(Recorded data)
——
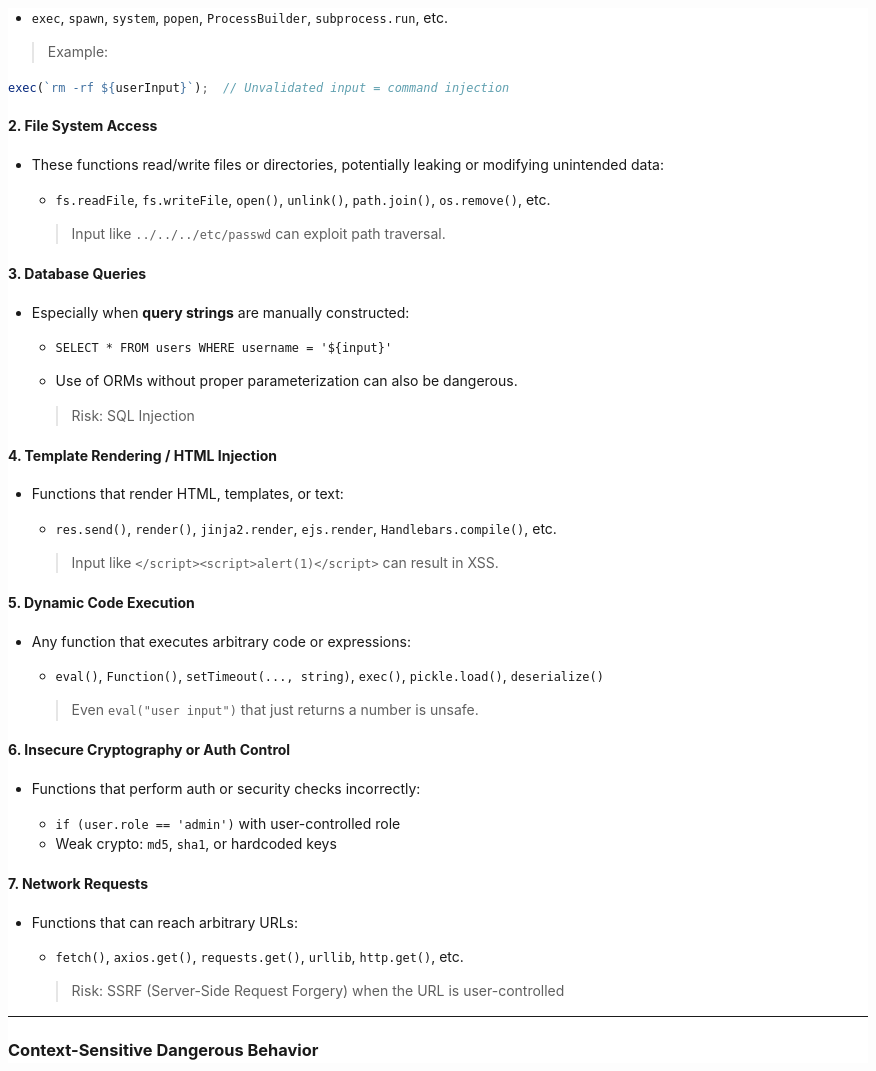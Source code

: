   * `exec`, `spawn`, `system`, `popen`, `ProcessBuilder`, `subprocess.run`, etc.

  > Example:

  ```js
  exec(`rm -rf ${userInput}`);  // Unvalidated input = command injection
  ```

#### 2. **File System Access**

* These functions read/write files or directories, potentially leaking or modifying unintended data:

  * `fs.readFile`, `fs.writeFile`, `open()`, `unlink()`, `path.join()`, `os.remove()`, etc.

  > Input like `../../../etc/passwd` can exploit path traversal.

#### 3. **Database Queries**

* Especially when **query strings** are manually constructed:

  * `SELECT * FROM users WHERE username = '${input}'`

  * Use of ORMs without proper parameterization can also be dangerous.

  > Risk: SQL Injection

#### 4. **Template Rendering / HTML Injection**

* Functions that render HTML, templates, or text:

  * `res.send()`, `render()`, `jinja2.render`, `ejs.render`, `Handlebars.compile()`, etc.

  > Input like `</script><script>alert(1)</script>` can result in XSS.

#### 5. **Dynamic Code Execution**

* Any function that executes arbitrary code or expressions:

  * `eval()`, `Function()`, `setTimeout(..., string)`, `exec()`, `pickle.load()`, `deserialize()`

  > Even `eval("user input")` that just returns a number is unsafe.

#### 6. **Insecure Cryptography or Auth Control**

* Functions that perform auth or security checks incorrectly:

  * `if (user.role == 'admin')` with user-controlled role
  * Weak crypto: `md5`, `sha1`, or hardcoded keys

#### 7. **Network Requests**

* Functions that can reach arbitrary URLs:

  * `fetch()`, `axios.get()`, `requests.get()`, `urllib`, `http.get()`, etc.

  > Risk: SSRF (Server-Side Request Forgery) when the URL is user-controlled

---

### Context-Sensitive Dangerous Behavior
——
▶ **Aim of the exercise**:
For the data above, count every line in which the string "that" appears, and answer with the count only.

▶ **Solution to this exercise**:
5